I read my first incunabula yesterday.
This is rather more significant than it sounds as will become clear once you know what an incunabula is. The word is the Latin for 'cradle' and it refers to any book printed before 1st January, 1501 - that is, during the 15th century. As printing was only invented after 1450, we are talking about the very birth of printed books, hence the connection with 'cradle'. An incunabula is the holy grail of bibliography which means they are very expensive to buy (prices start well in excess of £10,000). This is partly because there are so few left in private hands while the big libraries have thousands.
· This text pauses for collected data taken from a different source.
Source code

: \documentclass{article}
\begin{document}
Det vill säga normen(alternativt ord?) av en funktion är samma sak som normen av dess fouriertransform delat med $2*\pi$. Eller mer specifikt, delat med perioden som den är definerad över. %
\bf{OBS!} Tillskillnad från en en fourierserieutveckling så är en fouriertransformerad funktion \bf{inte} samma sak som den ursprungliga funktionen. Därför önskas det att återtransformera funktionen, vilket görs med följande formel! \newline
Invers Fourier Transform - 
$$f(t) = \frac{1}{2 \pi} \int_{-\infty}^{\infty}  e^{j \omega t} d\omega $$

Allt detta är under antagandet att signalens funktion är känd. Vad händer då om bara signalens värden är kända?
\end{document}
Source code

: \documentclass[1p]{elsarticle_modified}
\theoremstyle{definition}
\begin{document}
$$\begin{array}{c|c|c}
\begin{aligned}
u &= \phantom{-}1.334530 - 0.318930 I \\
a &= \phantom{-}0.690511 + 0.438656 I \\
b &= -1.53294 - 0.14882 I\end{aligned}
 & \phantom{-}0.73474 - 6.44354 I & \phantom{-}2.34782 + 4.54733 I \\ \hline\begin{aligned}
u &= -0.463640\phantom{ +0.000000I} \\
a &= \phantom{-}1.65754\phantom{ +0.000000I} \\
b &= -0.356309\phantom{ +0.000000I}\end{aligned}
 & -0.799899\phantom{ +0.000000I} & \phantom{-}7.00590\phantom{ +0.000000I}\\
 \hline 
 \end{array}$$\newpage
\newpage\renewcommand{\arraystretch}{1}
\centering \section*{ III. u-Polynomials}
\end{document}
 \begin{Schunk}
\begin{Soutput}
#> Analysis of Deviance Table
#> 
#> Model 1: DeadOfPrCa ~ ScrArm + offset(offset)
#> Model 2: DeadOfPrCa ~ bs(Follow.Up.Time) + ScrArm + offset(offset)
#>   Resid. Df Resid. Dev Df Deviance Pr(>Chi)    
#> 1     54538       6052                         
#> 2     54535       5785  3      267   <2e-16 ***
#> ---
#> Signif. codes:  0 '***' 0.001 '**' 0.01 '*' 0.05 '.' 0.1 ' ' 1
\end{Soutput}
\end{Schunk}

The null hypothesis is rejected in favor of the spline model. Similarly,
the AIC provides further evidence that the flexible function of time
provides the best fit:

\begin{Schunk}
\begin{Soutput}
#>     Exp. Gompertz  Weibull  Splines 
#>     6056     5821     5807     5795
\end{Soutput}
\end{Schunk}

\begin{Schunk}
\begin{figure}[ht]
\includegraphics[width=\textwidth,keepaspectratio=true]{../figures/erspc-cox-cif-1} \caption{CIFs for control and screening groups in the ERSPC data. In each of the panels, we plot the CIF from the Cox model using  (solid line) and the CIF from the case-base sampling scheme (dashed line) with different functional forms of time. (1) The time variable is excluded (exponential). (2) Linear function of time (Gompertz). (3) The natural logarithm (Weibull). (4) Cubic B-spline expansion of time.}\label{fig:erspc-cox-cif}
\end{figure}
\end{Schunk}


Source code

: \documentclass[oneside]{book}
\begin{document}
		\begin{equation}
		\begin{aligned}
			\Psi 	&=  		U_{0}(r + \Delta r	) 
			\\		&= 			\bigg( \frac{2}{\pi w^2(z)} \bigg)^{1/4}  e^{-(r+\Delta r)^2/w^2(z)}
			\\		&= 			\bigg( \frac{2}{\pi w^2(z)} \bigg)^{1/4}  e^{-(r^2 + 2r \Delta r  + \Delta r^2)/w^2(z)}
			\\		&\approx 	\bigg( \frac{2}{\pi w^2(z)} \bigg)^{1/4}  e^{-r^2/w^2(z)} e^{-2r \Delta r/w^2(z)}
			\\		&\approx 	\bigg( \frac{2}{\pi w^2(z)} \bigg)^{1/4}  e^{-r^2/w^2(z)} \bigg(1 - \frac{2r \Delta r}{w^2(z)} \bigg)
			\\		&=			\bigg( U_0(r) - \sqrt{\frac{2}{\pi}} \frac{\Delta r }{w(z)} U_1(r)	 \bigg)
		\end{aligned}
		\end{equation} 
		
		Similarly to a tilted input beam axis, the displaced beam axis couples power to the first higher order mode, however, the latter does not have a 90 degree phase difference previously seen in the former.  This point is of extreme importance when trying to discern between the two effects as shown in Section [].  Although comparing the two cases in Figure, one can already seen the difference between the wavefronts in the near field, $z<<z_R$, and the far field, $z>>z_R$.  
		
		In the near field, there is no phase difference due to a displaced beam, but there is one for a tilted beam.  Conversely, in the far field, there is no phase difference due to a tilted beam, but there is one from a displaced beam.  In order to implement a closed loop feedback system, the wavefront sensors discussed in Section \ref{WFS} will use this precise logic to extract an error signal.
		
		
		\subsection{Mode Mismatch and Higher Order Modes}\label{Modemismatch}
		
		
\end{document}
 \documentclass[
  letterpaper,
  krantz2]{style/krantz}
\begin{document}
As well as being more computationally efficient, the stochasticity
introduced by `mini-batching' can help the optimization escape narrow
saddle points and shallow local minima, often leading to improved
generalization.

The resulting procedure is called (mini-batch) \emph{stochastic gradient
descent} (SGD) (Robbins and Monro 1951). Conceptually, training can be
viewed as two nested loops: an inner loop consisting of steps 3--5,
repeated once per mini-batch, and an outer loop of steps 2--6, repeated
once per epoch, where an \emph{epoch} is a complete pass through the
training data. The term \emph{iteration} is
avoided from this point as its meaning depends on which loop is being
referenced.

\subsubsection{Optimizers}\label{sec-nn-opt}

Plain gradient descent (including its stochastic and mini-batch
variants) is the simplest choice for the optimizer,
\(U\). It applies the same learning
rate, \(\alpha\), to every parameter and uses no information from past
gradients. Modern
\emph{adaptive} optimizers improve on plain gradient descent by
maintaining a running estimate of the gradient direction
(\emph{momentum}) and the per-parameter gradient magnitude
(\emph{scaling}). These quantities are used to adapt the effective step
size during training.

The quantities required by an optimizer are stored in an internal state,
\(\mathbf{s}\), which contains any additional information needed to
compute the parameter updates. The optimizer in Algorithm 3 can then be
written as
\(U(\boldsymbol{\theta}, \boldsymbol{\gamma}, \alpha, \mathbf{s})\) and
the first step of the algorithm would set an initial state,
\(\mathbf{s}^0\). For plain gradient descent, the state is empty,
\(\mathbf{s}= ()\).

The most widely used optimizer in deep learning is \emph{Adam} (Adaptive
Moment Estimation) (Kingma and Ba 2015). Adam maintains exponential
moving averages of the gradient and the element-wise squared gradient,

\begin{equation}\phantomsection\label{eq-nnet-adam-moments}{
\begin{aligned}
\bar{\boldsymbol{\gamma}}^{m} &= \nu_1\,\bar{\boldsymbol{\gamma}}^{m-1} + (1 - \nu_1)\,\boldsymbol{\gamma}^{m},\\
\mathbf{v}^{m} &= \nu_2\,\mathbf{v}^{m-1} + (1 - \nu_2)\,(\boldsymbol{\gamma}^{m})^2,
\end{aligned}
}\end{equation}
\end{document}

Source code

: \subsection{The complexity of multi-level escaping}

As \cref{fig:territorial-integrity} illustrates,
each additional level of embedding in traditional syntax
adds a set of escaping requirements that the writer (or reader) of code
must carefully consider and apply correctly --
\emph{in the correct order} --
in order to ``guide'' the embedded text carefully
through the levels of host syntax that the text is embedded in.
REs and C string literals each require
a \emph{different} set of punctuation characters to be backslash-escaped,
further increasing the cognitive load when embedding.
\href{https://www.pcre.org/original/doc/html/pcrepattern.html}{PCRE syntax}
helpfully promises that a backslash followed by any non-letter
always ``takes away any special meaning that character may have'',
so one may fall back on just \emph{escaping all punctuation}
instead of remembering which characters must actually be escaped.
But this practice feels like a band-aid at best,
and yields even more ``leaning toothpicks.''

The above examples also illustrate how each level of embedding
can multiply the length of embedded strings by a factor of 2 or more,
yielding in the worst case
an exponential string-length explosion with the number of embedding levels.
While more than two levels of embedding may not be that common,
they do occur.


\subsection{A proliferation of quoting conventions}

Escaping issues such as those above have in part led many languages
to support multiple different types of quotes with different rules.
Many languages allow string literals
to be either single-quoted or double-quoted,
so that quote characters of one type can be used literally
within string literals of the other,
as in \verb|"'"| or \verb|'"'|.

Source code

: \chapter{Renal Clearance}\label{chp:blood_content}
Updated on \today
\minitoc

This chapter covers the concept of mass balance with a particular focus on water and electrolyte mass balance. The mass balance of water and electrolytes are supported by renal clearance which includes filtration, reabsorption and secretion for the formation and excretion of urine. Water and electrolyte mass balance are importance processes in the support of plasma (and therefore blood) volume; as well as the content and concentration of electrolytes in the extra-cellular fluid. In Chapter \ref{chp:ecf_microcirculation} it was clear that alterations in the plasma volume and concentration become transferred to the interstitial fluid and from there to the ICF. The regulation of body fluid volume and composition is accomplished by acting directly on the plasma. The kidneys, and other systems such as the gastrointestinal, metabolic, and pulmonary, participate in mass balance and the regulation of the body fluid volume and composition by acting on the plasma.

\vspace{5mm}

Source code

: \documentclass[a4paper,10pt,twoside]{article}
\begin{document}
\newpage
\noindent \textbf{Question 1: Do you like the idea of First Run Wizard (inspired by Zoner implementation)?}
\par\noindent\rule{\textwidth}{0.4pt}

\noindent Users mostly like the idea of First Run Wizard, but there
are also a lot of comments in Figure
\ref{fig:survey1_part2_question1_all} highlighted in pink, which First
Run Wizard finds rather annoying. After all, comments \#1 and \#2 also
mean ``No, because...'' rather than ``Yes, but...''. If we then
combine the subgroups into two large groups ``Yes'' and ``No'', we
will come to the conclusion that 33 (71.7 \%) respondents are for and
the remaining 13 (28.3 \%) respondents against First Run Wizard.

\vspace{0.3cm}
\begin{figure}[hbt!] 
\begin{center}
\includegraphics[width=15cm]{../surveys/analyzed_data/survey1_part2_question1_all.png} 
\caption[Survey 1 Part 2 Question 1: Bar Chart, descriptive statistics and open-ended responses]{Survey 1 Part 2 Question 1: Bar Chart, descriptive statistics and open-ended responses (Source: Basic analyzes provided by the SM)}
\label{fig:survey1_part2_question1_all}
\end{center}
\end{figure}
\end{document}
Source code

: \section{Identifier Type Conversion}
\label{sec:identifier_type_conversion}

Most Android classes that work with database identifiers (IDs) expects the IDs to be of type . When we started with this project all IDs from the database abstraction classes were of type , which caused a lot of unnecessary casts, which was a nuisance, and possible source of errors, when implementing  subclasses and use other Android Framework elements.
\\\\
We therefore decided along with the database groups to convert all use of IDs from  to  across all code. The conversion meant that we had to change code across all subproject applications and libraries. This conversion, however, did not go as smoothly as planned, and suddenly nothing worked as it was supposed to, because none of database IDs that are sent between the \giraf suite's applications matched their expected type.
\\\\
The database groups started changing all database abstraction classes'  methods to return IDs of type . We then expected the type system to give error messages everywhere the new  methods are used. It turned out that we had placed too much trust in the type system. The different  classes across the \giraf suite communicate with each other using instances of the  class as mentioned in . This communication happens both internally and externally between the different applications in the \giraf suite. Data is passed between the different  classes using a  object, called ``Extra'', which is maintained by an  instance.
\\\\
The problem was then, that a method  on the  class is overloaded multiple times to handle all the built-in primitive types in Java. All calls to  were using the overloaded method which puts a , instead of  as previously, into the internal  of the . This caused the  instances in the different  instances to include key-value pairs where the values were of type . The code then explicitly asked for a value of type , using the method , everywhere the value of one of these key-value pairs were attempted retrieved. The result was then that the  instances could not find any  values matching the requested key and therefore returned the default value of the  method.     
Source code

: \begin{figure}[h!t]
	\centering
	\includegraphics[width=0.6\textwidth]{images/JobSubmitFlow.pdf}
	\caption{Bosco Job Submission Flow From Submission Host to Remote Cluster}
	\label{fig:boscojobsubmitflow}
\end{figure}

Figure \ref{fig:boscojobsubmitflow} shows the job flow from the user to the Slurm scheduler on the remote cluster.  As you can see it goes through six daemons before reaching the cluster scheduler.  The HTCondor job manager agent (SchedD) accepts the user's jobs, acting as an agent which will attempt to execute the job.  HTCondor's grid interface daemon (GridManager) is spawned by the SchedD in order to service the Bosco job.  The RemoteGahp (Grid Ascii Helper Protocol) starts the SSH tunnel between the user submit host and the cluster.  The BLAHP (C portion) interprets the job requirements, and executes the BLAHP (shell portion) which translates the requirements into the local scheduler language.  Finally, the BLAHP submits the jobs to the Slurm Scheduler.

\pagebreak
The one I read is held by Cambridge University Library and was a treatise on the calendar and arithmetic intended for students.
Another thing about incunabula is they tend to be pretty ugly. Not all of them, of course. Some are virtually indistinguishable from the illuminated manuscripts they replaced with gorgeous hand painted rubrication and illustrations around the printed text. But most are not like that and reflect the primitive print technology of the time and the need to cut costs to survive in the market place. Woodcut pictures exist but these are nothing compared to the intricate copperplate pictures that appear in the mid-sixteenth century. Worse for the reader, early books tend to be printed in a gothic typeface that is really hard to read. They also contain all the abbreviations that scribes used to use to cut down their work load. Compositors (the men who set up the type for printing) used these abbreviations to try and keep each line about the same length and produce a fully justified finish.
Shortly before 1500, Roman typefaces (and I'm seeing one now on my screen even if you the reader have a different one on yours) became popular because they were clear, elegant and took up less space while using less ink. They spread all over Europe from Italy, except to Germany where people continued to use gothic for centuries. So, if you actually want to read a book it is usually best to make sure it was printed after about 1550. In that case it will be easier to read, better illustrated, less abbreviated and, above all, a huge deal cheaper.